> _WORK INSTRUCTION_
The response must consist of each line in the listing that has the word "first" in it.

____

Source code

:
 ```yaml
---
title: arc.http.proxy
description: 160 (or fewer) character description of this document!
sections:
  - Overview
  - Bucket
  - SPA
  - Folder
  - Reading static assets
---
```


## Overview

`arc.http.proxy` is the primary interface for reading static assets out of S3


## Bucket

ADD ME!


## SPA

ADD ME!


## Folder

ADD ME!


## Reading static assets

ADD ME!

____

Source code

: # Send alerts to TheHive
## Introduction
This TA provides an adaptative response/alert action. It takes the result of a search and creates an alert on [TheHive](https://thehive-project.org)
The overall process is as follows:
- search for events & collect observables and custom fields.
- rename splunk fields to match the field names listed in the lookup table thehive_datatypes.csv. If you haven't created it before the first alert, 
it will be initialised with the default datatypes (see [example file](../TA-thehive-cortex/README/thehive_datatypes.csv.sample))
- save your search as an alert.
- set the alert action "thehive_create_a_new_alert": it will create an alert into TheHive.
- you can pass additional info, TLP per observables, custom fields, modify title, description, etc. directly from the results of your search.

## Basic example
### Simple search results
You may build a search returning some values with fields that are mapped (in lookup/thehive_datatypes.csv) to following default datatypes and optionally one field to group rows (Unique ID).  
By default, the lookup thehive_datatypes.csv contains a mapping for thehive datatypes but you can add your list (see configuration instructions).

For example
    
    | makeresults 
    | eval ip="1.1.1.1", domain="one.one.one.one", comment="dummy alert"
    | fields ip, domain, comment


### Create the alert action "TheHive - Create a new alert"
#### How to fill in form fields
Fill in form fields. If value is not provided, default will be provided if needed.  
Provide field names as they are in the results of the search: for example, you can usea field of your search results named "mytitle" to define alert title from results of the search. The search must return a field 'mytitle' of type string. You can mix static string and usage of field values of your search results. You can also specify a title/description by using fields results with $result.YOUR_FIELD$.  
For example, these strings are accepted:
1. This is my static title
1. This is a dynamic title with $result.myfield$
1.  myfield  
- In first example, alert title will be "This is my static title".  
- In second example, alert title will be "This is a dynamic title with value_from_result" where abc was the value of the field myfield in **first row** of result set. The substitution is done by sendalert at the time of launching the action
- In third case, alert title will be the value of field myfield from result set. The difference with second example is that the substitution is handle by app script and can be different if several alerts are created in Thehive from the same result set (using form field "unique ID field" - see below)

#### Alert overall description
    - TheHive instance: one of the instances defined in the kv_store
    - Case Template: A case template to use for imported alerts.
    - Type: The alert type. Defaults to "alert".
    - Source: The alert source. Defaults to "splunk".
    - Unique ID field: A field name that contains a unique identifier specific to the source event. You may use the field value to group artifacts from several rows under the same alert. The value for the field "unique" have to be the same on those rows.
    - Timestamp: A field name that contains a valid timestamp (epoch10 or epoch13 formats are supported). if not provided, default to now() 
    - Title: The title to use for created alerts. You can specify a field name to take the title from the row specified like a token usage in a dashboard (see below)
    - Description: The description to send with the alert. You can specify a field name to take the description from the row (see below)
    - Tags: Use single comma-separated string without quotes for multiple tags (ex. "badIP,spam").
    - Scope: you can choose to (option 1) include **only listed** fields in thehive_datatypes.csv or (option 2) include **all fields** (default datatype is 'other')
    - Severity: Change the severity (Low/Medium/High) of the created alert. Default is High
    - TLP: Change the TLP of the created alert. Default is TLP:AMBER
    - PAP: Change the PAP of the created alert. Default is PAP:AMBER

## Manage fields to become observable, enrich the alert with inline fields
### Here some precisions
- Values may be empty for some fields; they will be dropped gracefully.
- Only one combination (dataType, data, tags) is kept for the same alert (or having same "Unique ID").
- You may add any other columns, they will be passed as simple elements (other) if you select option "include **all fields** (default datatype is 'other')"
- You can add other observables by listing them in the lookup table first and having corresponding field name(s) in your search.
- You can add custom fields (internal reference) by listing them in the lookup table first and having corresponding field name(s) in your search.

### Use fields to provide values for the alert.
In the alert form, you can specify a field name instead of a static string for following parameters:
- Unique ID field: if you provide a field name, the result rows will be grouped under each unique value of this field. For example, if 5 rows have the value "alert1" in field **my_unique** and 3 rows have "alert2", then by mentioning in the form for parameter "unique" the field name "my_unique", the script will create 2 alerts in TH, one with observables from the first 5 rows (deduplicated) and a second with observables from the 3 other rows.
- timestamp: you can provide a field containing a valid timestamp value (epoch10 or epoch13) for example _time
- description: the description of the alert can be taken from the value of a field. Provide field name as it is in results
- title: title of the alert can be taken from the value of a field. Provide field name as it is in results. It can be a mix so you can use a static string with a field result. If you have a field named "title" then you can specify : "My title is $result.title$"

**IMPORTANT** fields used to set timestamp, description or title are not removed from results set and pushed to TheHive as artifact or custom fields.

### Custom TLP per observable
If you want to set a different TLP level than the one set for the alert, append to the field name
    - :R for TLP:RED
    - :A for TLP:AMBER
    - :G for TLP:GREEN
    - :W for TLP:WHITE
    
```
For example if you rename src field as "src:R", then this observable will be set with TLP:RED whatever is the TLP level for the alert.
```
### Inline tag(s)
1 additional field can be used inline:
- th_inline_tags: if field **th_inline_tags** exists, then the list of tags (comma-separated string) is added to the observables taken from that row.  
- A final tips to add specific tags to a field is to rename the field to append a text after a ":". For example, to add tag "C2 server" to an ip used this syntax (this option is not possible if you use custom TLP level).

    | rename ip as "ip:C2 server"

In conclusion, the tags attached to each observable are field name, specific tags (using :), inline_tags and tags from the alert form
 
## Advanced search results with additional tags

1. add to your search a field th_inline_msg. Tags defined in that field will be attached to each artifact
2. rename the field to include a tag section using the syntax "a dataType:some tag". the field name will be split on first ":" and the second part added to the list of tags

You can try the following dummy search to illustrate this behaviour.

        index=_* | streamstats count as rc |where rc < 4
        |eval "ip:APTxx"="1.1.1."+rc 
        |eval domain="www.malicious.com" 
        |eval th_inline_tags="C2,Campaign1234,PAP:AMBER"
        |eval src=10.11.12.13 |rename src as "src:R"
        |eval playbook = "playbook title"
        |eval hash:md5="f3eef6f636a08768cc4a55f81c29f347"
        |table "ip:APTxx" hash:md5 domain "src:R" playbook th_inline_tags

____

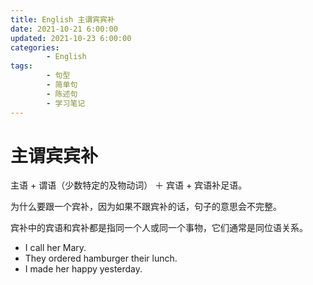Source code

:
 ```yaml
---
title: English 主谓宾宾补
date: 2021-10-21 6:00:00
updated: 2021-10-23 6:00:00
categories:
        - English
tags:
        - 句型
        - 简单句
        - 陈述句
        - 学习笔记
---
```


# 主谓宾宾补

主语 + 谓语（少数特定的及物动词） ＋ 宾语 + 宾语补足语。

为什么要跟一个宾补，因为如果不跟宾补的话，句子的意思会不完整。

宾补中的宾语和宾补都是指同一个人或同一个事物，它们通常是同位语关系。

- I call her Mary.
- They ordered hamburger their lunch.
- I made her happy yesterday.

____

> _OUTPUT BELOW_
- rename splunk fields to match the field names listed in the lookup table thehive_datatypes.csv. If you haven't created it before the first alert, 
- In first example, alert title will be "This is my static title".  
- In second example, alert title will be "This is a dynamic title with value_from_result" where abc was the value of the field myfield in **first row** of result set. The substitution is done by sendalert at the time of launching the action
- You can add other observables by listing them in the lookup table first and having corresponding field name(s) in your search.
- You can add custom fields (internal reference) by listing them in the lookup table first and having corresponding field name(s) in your search.
- Unique ID field: if you provide a field name, the result rows will be grouped under each unique value of this field. For example, if 5 rows have the value "alert1" in field **my_unique** and 3 rows have "alert2", then by mentioning in the form for parameter "unique" the field name "my_unique", the script will create 2 alerts in TH, one with observables from the first 5 rows (deduplicated) and a second with observables from the 3 other rows.
2. rename the field to include a tag section using the syntax "a dataType:some tag". the field name will be split on first ":" and the second part added to the list of tags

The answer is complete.